Dataset items
☆ ☆ ☆ ☆

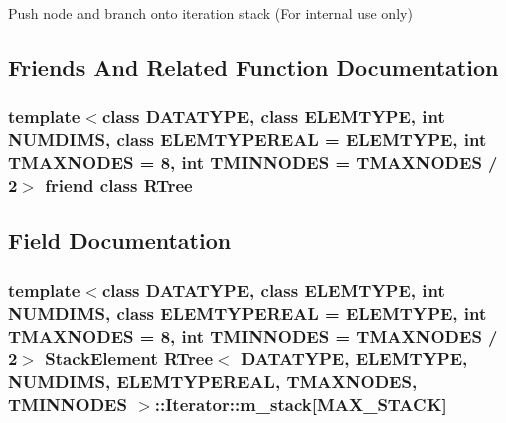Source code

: Push node and branch onto iteration stack (For internal use only) 



\subsection{Friends And Related Function Documentation}
\hypertarget{classRTree_1_1Iterator_af5d7fbb9e949ef77e8d3e32670fa9dd6}{
\subsubsection[{R\-Tree}]{\setlength{\rightskip}{0pt plus 5cm}template$<$class D\-A\-T\-A\-T\-Y\-P\-E, class E\-L\-E\-M\-T\-Y\-P\-E, int N\-U\-M\-D\-I\-M\-S, class E\-L\-E\-M\-T\-Y\-P\-E\-R\-E\-A\-L = E\-L\-E\-M\-T\-Y\-P\-E, int T\-M\-A\-X\-N\-O\-D\-E\-S = 8, int T\-M\-I\-N\-N\-O\-D\-E\-S = T\-M\-A\-X\-N\-O\-D\-E\-S / 2$>$ friend class {\bf R\-Tree}\hspace{0.3cm}{\ttfamily [friend]}}}\label{classRTree_1_1Iterator_af5d7fbb9e949ef77e8d3e32670fa9dd6}


\subsection{Field Documentation}
\hypertarget{classRTree_1_1Iterator_a71a0c70b553212a62c135343831f74b0}{
\subsubsection[{m\-\_\-stack}]{\setlength{\rightskip}{0pt plus 5cm}template$<$class D\-A\-T\-A\-T\-Y\-P\-E, class E\-L\-E\-M\-T\-Y\-P\-E, int N\-U\-M\-D\-I\-M\-S, class E\-L\-E\-M\-T\-Y\-P\-E\-R\-E\-A\-L = E\-L\-E\-M\-T\-Y\-P\-E, int T\-M\-A\-X\-N\-O\-D\-E\-S = 8, int T\-M\-I\-N\-N\-O\-D\-E\-S = T\-M\-A\-X\-N\-O\-D\-E\-S / 2$>$ {\bf Stack\-Element} {\bf R\-Tree}$<$ D\-A\-T\-A\-T\-Y\-P\-E, E\-L\-E\-M\-T\-Y\-P\-E, N\-U\-M\-D\-I\-M\-S, E\-L\-E\-M\-T\-Y\-P\-E\-R\-E\-A\-L, T\-M\-A\-X\-N\-O\-D\-E\-S, T\-M\-I\-N\-N\-O\-D\-E\-S $>$\-::Iterator\-::m\-\_\-stack\mbox{[}{\bf M\-A\-X\-\_\-\-S\-T\-A\-C\-K}\mbox{]}\hspace{0.3cm}{\ttfamily [private]}}}\label{classRTree_1_1Iterator_a71a0c70b553212a62c135343831f74b0}


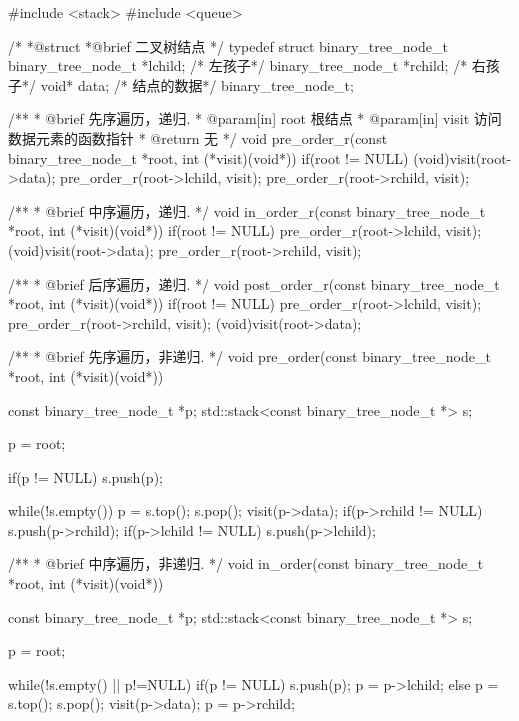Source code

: \begin{Codex}[label=binary_tree.cpp]
#include <stack>
#include <queue>

 /*
  *@struct
  *@brief 二叉树结点
  */
typedef struct binary_tree_node_t {
    binary_tree_node_t *lchild;   /* 左孩子*/
    binary_tree_node_t *rchild;   /* 右孩子*/
    void* data; /* 结点的数据*/
}binary_tree_node_t;

/** 
  * @brief 先序遍历，递归.
  * @param[in] root 根结点
  * @param[in] visit 访问数据元素的函数指针
  * @return 无
  */
void pre_order_r(const binary_tree_node_t *root, 
                 int (*visit)(void*)) {
    if(root != NULL) {
        (void)visit(root->data);
        pre_order_r(root->lchild, visit);
        pre_order_r(root->rchild, visit);
    }
}

/** 
  * @brief 中序遍历，递归.
  */
void in_order_r(const binary_tree_node_t *root, 
                int (*visit)(void*)) {
    if(root != NULL) {
        pre_order_r(root->lchild, visit);
        (void)visit(root->data);
        pre_order_r(root->rchild, visit);
    }
}

/** 
  * @brief 后序遍历，递归.
  */
void post_order_r(const binary_tree_node_t *root, 
                  int (*visit)(void*)) {
    if(root != NULL) {
        pre_order_r(root->lchild, visit);
        pre_order_r(root->rchild, visit);
        (void)visit(root->data);
    }
}

/** 
 * @brief 先序遍历，非递归.
 */
void pre_order(const binary_tree_node_t *root, 
               int (*visit)(void*)) {
    const binary_tree_node_t *p;
    std::stack<const binary_tree_node_t *> s;

    p = root;

    if(p != NULL) {
        s.push(p);
    }

    while(!s.empty()) {
        p = s.top();
        s.pop();
        visit(p->data);
        if(p->rchild != NULL) {
            s.push(p->rchild);
        }
        if(p->lchild != NULL) {
            s.push(p->lchild);
        }
    }
}

/** 
 * @brief 中序遍历，非递归.
 */
void in_order(const binary_tree_node_t *root, 
              int (*visit)(void*)) {
    const binary_tree_node_t *p;
    std::stack<const binary_tree_node_t *> s;

    p = root;

    while(!s.empty() || p!=NULL) {
        if(p != NULL) {
            s.push(p);
            p = p->lchild;
        } else {
            p = s.top();
            s.pop();
            visit(p->data);
            p = p->rchild;
        }
    }
}


\end{Codex}
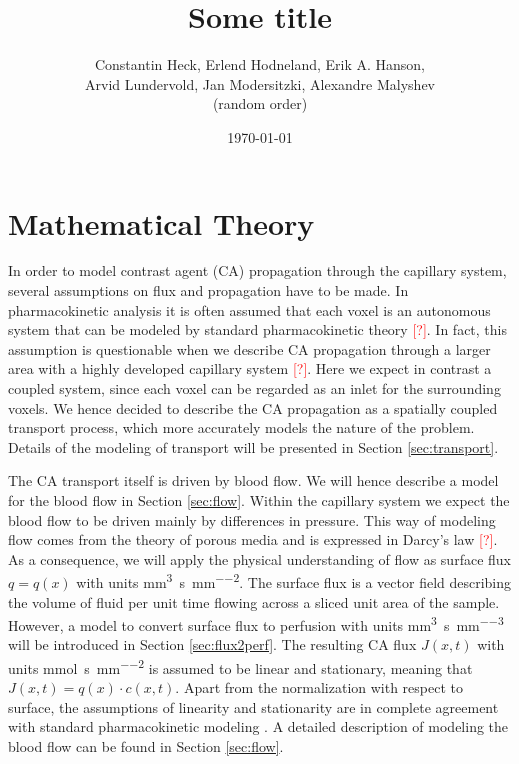 \documentclass[paper=a4, fontsize=12pt,parskip=half,headings=small]{scrartcl}
\title{Some title}
\author{Constantin Heck, Erlend Hodneland, Erik A. Hanson, \\ Arvid Lundervold, Jan Modersitzki, Alexandre Malyshev \\ (random order)}
\date{\today}
\newcommand{\siq}{\cubic\milli\meter\per\second\per\square\milli\meter}
\newcommand{\siP}{\cubic\milli\meter\per\second\per\cubic\milli\meter}
\newcommand{\siJ}{\milli\mol\per\second\per\square\milli\meter}
\newcommand{\missingsource}{\textcolor{red}{[?]}}
\begin{document}


	\section{Mathematical Theory} \label{sec:maththeory}
		
	In order to model contrast agent (CA) propagation through the capillary system, several assumptions on flux and propagation have to be made.
	In pharmacokinetic analysis it is often assumed that each voxel is an autonomous system that can be modeled by standard pharmacokinetic theory \missingsource.
	In fact, this assumption is questionable when we describe CA propagation through a larger area with a highly developed capillary system \missingsource.
	Here we expect in contrast a coupled system, since each voxel can be regarded as an inlet for the surrounding voxels.
	We hence decided to describe the CA propagation as a spatially coupled transport process, which more accurately models the nature of the problem. 
	Details of the modeling of transport will be presented in Section \ref{sec:transport}.
	
	The CA transport itself is driven by blood flow. 
	We will hence describe a model for the blood flow in Section \ref{sec:flow}.
	Within the capillary system we expect the blood flow to be driven mainly by differences in pressure.
	This way of modeling flow comes from the theory of porous media and is expressed in Darcy's law \missingsource.
	As a consequence, we will apply the physical understanding of flow as surface flux $q = q(x)$ with units \si{\siq}.
	The surface flux is a vector field describing the volume of fluid per unit time flowing across a sliced unit area of the sample.	
	However, a model to convert surface flux to perfusion with units \si{\siP} will be introduced in Section \ref{sec:flux2perf}.
	The resulting CA flux $J(x,t)$ with units \si{\siJ} is assumed to be linear and stationary, meaning that $J(x,t) = q(x)\cdot c(x,t)$.
	Apart from the normalization with respect to surface, the assumptions of linearity and stationarity are in complete agreement with standard pharmacokinetic modeling \cite{sourbron13}.
	A detailed description of modeling the blood flow can be found in Section \ref{sec:flow}.
	
\end{document}
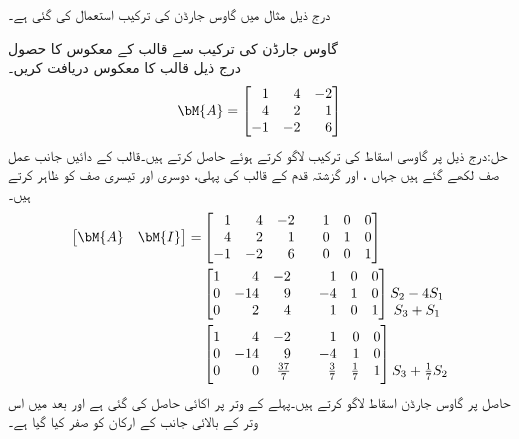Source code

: درج ذیل مثال میں گاوس جارڈن کی ترکیب استعمال کی گئی ہے۔

\quad گاوس جارڈن کی ترکیب سے قالب کے معکوس کا حصول\\
درج ذیل قالب  کا معکوس  دریافت کریں۔
\begin{align*}
\bM{A}=\begin{bmatrix*}[r] 1&4&-2\\4&2&1\\-1&-2&6 \end{bmatrix*}
\end{align*}
حل:درج ذیل  پر گاوسی اسقاط کی ترکیب لاگو کرتے ہوئے  حاصل کرتے ہیں۔قالب کے دائیں جانب عمل صف لکھے گئے ہیں جہاں ،  اور  گزشتہ قدم کے قالب کی پہلی، دوسری اور تیسری صف کو ظاہر کرتے ہیں۔
\begin{align*}
\begin{bmatrix}\bM{A}&\bM{I}  \end{bmatrix}=&\begin{bmatrix*}[r] 1&4&-2&& 1&0&0\\4&2&1 && 0&1&0\\-1&-2&6 && 0&0&1\end{bmatrix*}\\
&\begin{bmatrix*}[r] 1&4&-2&& 1&0&0\\0&-14&9&&-4&1&0\\0&2&4&&1&0&1\end{bmatrix*}
\begin{matrix} \\S_2-4S_1\\S_3+S_1 \end{matrix}\\
&\begin{bmatrix*}[r] 1&4&-2&& 1&0&0\\0&-14&9&&-4&1&0\\0&0&\frac{37}{7}&&\frac{3}{7}&\frac{1}{7}&1\end{bmatrix*}
\begin{matrix} \\ \\S_3+\frac{1}{7}S_2 \end{matrix}
\end{align*}
حاصل  پر گاوس جارڈن اسقاط لاگو کرتے ہیں۔پہلے  کے وتر پر اکائی حاصل کی گئی ہے اور بعد میں اس وتر کے بالائی جانب  کے ارکان کو صفر کیا گیا ہے۔

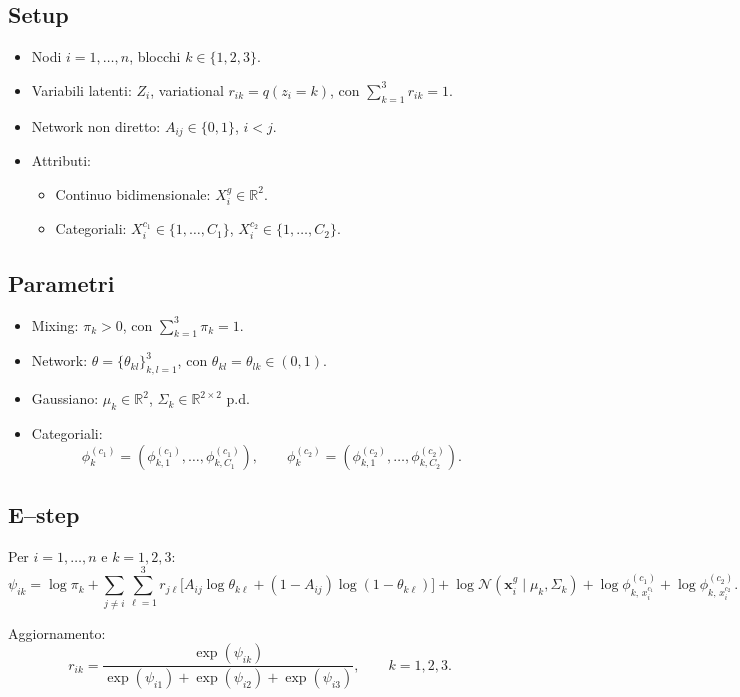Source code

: \documentclass[11pt,a4paper]{article}
\begin{document}
\subsection*{Setup}
\begin{itemize}
  \item Nodi $i=1,\dots,n$, blocchi $k \in \{1,2,3\}$.
  \item Variabili latenti: $Z_i$, variational $r_{ik}=q(z_i=k)$, con $\sum_{k=1}^3 r_{ik}=1$.
  \item Network non diretto: $A_{ij}\in\{0,1\}$, $i<j$.
  \item Attributi:
    \begin{itemize}
      \item Continuo bidimensionale: $X_i^{g} \in \mathbb{R}^2$.
      \item Categoriali: $X_i^{c_1} \in \{1,\dots,C_1\}$, $X_i^{c_2} \in \{1,\dots,C_2\}$.
    \end{itemize}
\end{itemize}

\subsection*{Parametri}
\begin{itemize}
  \item Mixing: $\pi_k > 0$, con $\sum_{k=1}^3 \pi_k = 1$.
  \item Network: $\theta = \{\theta_{kl}\}_{k,l=1}^3$, con $\theta_{kl}=\theta_{lk}\in(0,1)$.
  \item Gaussiano: $\mu_k \in \mathbb{R}^2$, $\Sigma_k \in \mathbb{R}^{2\times 2}$ p.d.
  \item Categoriali: 
    \[
      \phi_k^{(c_1)} = (\phi^{(c_1)}_{k,1},\dots,\phi^{(c_1)}_{k,C_1}),\qquad
      \phi_k^{(c_2)} = (\phi^{(c_2)}_{k,1},\dots,\phi^{(c_2)}_{k,C_2}).
    \]
\end{itemize}

\subsection*{E--step}

Per $i=1,\dots,n$ e $k=1,2,3$:
\[
\psi_{ik} =
\log \pi_k
+ \sum_{j \ne i}\sum_{\ell=1}^3 r_{j\ell}\Big[
A_{ij}\log \theta_{k\ell} + (1-A_{ij})\log(1-\theta_{k\ell})
\Big]
+\log \mathcal{N}(\mathbf{x}_i^{g} \mid \mu_k,\Sigma_k)
+\log \phi^{(c_1)}_{k,\,x_i^{c_1}}
+\log \phi^{(c_2)}_{k,\,x_i^{c_2}}.
\]

Aggiornamento:
\[
r_{ik} = \frac{\exp(\psi_{ik})}{\exp(\psi_{i1})+\exp(\psi_{i2})+\exp(\psi_{i3})},
\qquad k=1,2,3.
\]
\end{document}
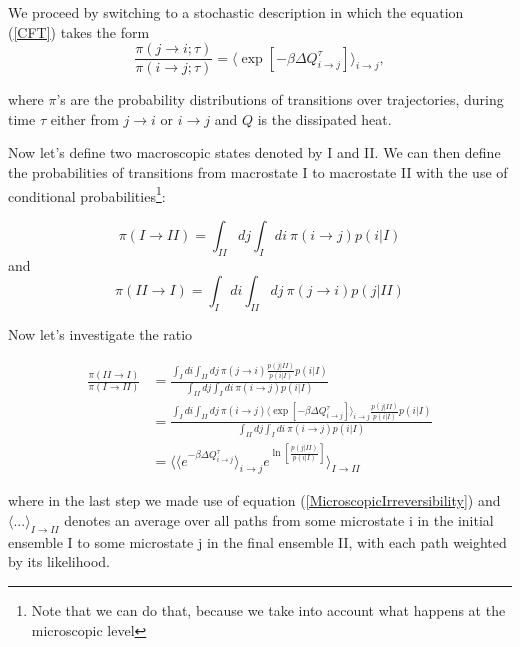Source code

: \documentclass[a4paper,12pt]{article}
\begin{document}
We proceed by switching to a stochastic description in which the equation (\ref{CFT}) takes the form
\begin{equation}
\label{MicroscopicIrreversibility}
\frac{\pi (j\to i;\tau )}{\pi (i\to j;\tau )}= \langle \exp[-\beta  \Delta Q_{i\to j}^{\tau}] \rangle_{i \to j},
\end{equation}

where $\pi$'s are the probability distributions of transitions over trajectories, during time $\tau$ either from $ j\to i$ or $ i \to j $ and $Q$ is the dissipated heat.

Now let's define two macroscopic states denoted by I and II.
We can then define the probabilities of transitions from macrostate I to macrostate II with the use of conditional probabilities\footnote{Note that we can do that, because we take into account what happens at the microscopic level}:

\begin{equation}
  \pi (I\to II)=\int_{II} d j \int_I d i\ \pi(i\to j)p(i|I)
\end{equation}
and
\begin{equation}
  \pi (II\to I)=\int_{I} d i \int_{II} d j\ \pi(j\to i)p(j|II)
\end{equation}

Now let's investigate the ratio

\begin{equation}
\begin{aligned}
\label{MacrostatesPRatio2}
  \frac{\pi(II \to I)}{\pi(I \to II)} &= \frac{\int_{I} d i \int_{II} d j\ \pi(j\to i)\frac{p(j|II)}{p(i|I)}p(i|I)}{\int_{II} d j \int_I d i\ \pi(i\to j)p(i|I)}\\
  &= \frac{\int_{I} d i \int_{II} d j\ \pi(i\to j) \langle \exp[- \beta \Delta Q_{i\to j}^{\tau}] \rangle_{i \to j}  \frac{p(j|II)}{p(i|I)}p(i|I)}{\int_{II} d j \int_I d i\ \pi(i\to j) p(i|I)}\\
  &=\langle \langle e^{- \beta \Delta Q_{i\to j}^{\tau}} \rangle_{i \to j} e^{\ln[\frac{p(j|II)}{p(i|I)}]} \rangle_{I \to II}
\end{aligned}
\end{equation}

where in the last step we made use of equation (\ref{MicroscopicIrreversibility}) and  $\langle ... \rangle_{I \to II}$ denotes an average over all paths from some microstate
i in the initial ensemble I to some microstate j in the final ensemble
II, with each path weighted by its likelihood.
\end{document}
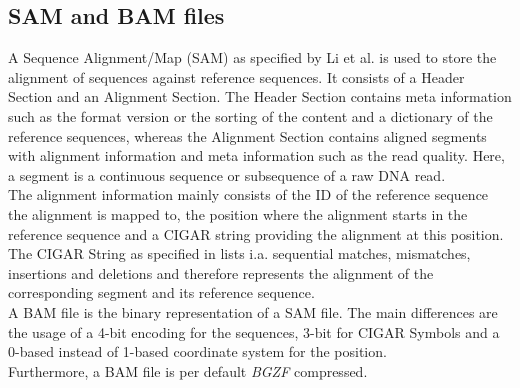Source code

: \subsection{SAM and BAM files}
A Sequence Alignment/Map (SAM) as specified by Li et al. \cite{samformat} is used to store the alignment of sequences against reference sequences. It consists of a Header Section and an Alignment Section. The Header Section contains meta information such as the format version or the sorting of the content and a dictionary of the reference sequences, whereas the Alignment Section contains aligned segments with alignment information and meta information such as the read quality. Here, a segment is a continuous sequence or subsequence of a raw DNA read. \\
The alignment information mainly consists of the ID of the reference sequence the alignment is mapped to, the position where the alignment starts in the reference sequence and a CIGAR string providing the alignment at this position. The CIGAR String as specified in \cite{samformat} lists i.a. sequential matches, mismatches, insertions and deletions and therefore represents the alignment of the corresponding segment and its reference sequence. \\
A BAM file is the binary representation of a SAM file. The main differences are the usage of a 4-bit encoding for the sequences, 3-bit for CIGAR Symbols and a 0-based instead of 1-based coordinate system for the position. \\
Furthermore, a BAM file is per default \textit{BGZF} compressed.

☆ ☆ ☆ ☆

• ACTIVITY
What lines above contain "ttfamily"? Copy them out.

• REPLY TO THE EXERCISE
\subsubsection[{R\-Tree}]{\setlength{\rightskip}{0pt plus 5cm}template$<$class D\-A\-T\-A\-T\-Y\-P\-E, class E\-L\-E\-M\-T\-Y\-P\-E, int N\-U\-M\-D\-I\-M\-S, class E\-L\-E\-M\-T\-Y\-P\-E\-R\-E\-A\-L = E\-L\-E\-M\-T\-Y\-P\-E, int T\-M\-A\-X\-N\-O\-D\-E\-S = 8, int T\-M\-I\-N\-N\-O\-D\-E\-S = T\-M\-A\-X\-N\-O\-D\-E\-S / 2$>$ friend class {\bf R\-Tree}\hspace{0.3cm}{\ttfamily [friend]}}}\label{classRTree_1_1Iterator_af5d7fbb9e949ef77e8d3e32670fa9dd6}
\subsubsection[{m\-\_\-stack}]{\setlength{\rightskip}{0pt plus 5cm}template$<$class D\-A\-T\-A\-T\-Y\-P\-E, class E\-L\-E\-M\-T\-Y\-P\-E, int N\-U\-M\-D\-I\-M\-S, class E\-L\-E\-M\-T\-Y\-P\-E\-R\-E\-A\-L = E\-L\-E\-M\-T\-Y\-P\-E, int T\-M\-A\-X\-N\-O\-D\-E\-S = 8, int T\-M\-I\-N\-N\-O\-D\-E\-S = T\-M\-A\-X\-N\-O\-D\-E\-S / 2$>$ {\bf Stack\-Element} {\bf R\-Tree}$<$ D\-A\-T\-A\-T\-Y\-P\-E, E\-L\-E\-M\-T\-Y\-P\-E, N\-U\-M\-D\-I\-M\-S, E\-L\-E\-M\-T\-Y\-P\-E\-R\-E\-A\-L, T\-M\-A\-X\-N\-O\-D\-E\-S, T\-M\-I\-N\-N\-O\-D\-E\-S $>$\-::Iterator\-::m\-\_\-stack\mbox{[}{\bf M\-A\-X\-\_\-\-S\-T\-A\-C\-K}\mbox{]}\hspace{0.3cm}{\ttfamily [private]}}}\label{classRTree_1_1Iterator_a71a0c70b553212a62c135343831f74b0}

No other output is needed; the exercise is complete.